***** Dataset extract *****
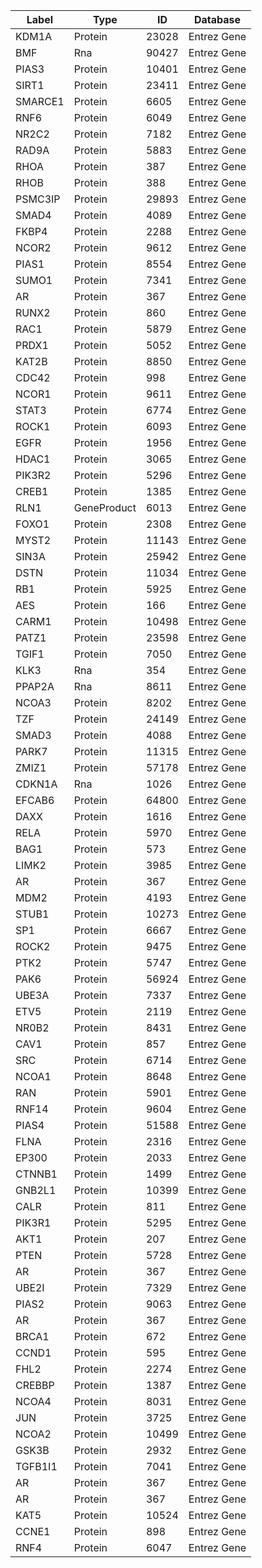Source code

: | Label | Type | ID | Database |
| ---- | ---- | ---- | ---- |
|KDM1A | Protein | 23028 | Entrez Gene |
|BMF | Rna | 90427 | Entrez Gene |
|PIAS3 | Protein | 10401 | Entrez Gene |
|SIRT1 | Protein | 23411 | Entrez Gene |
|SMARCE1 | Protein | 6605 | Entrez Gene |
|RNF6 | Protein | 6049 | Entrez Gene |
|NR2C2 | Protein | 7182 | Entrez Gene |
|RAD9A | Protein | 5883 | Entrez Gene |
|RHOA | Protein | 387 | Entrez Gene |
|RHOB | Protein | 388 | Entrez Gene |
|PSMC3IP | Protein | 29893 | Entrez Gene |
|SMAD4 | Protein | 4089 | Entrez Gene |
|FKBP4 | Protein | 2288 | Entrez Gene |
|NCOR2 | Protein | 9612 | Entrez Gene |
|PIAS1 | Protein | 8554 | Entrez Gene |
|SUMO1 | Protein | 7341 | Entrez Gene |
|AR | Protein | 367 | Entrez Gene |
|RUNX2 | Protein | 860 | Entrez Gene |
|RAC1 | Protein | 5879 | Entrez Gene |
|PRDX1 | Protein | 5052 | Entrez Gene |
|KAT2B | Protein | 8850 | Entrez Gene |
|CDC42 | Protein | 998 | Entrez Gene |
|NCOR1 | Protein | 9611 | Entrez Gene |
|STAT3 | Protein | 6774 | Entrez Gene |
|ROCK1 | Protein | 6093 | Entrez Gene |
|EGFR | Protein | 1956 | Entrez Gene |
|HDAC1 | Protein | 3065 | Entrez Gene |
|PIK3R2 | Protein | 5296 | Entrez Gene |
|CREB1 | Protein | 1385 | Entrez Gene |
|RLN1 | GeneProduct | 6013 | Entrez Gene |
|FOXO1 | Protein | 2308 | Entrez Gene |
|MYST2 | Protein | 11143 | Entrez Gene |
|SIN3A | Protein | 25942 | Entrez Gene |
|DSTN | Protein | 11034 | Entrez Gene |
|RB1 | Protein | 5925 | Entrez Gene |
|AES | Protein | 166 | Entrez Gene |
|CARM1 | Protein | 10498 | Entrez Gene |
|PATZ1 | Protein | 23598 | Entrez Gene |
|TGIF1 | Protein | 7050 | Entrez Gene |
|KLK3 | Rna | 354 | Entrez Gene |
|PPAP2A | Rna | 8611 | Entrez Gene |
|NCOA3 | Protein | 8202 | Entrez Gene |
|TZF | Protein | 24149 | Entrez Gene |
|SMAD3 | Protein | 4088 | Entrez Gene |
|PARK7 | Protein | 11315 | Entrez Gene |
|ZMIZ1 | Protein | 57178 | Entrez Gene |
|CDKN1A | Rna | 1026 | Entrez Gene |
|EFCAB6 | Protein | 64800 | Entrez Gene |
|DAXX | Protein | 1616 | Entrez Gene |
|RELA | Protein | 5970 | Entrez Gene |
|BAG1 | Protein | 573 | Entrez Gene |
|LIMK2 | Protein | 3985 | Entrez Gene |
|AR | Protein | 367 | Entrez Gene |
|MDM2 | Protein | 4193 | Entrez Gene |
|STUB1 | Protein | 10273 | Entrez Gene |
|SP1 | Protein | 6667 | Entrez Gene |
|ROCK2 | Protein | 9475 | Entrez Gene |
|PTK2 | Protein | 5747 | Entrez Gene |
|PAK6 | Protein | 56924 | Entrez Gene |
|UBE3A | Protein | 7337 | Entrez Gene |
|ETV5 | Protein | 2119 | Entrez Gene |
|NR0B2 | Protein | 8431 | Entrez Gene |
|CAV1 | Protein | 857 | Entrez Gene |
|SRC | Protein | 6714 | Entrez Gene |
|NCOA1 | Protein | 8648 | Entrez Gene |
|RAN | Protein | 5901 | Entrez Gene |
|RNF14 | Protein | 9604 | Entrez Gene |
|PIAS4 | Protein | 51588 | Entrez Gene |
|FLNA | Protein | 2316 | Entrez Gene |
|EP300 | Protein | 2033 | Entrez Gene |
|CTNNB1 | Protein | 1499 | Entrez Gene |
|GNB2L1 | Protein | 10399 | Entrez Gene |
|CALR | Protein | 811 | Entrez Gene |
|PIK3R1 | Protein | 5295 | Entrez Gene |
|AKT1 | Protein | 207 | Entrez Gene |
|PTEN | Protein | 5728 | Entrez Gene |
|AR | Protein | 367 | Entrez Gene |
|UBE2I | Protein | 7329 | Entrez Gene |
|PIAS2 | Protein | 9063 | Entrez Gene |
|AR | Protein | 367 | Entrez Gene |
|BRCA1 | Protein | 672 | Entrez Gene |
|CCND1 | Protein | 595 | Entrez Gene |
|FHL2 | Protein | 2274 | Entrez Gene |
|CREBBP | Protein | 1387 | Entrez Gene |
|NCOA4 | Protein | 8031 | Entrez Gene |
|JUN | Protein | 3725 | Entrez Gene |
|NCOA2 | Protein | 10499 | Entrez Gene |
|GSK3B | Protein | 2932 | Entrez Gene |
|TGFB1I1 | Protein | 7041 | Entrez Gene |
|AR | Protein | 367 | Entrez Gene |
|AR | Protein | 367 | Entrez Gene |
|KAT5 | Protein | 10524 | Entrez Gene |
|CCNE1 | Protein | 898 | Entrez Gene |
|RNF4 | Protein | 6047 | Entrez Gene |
*****
Assignment - Please extract exactly, and only, the lines from the line containing "9475 | Entrez Gene |" through the last line of the records.

Written response -
|ROCK2 | Protein | 9475 | Entrez Gene |
|PTK2 | Protein | 5747 | Entrez Gene |
|PAK6 | Protein | 56924 | Entrez Gene |
|UBE3A | Protein | 7337 | Entrez Gene |
|ETV5 | Protein | 2119 | Entrez Gene |
|NR0B2 | Protein | 8431 | Entrez Gene |
|CAV1 | Protein | 857 | Entrez Gene |
|SRC | Protein | 6714 | Entrez Gene |
|NCOA1 | Protein | 8648 | Entrez Gene |
|RAN | Protein | 5901 | Entrez Gene |
|RNF14 | Protein | 9604 | Entrez Gene |
|PIAS4 | Protein | 51588 | Entrez Gene |
|FLNA | Protein | 2316 | Entrez Gene |
|EP300 | Protein | 2033 | Entrez Gene |
|CTNNB1 | Protein | 1499 | Entrez Gene |
|GNB2L1 | Protein | 10399 | Entrez Gene |
|CALR | Protein | 811 | Entrez Gene |
|PIK3R1 | Protein | 5295 | Entrez Gene |
|AKT1 | Protein | 207 | Entrez Gene |
|PTEN | Protein | 5728 | Entrez Gene |
|AR | Protein | 367 | Entrez Gene |
|UBE2I | Protein | 7329 | Entrez Gene |
|PIAS2 | Protein | 9063 | Entrez Gene |
|AR | Protein | 367 | Entrez Gene |
|BRCA1 | Protein | 672 | Entrez Gene |
|CCND1 | Protein | 595 | Entrez Gene |
|FHL2 | Protein | 2274 | Entrez Gene |
|CREBBP | Protein | 1387 | Entrez Gene |
|NCOA4 | Protein | 8031 | Entrez Gene |
|JUN | Protein | 3725 | Entrez Gene |
|NCOA2 | Protein | 10499 | Entrez Gene |
|GSK3B | Protein | 2932 | Entrez Gene |
|TGFB1I1 | Protein | 7041 | Entrez Gene |
|AR | Protein | 367 | Entrez Gene |
|AR | Protein | 367 | Entrez Gene |
|KAT5 | Protein | 10524 | Entrez Gene |
|CCNE1 | Protein | 898 | Entrez Gene |
|RNF4 | Protein | 6047 | Entrez Gene |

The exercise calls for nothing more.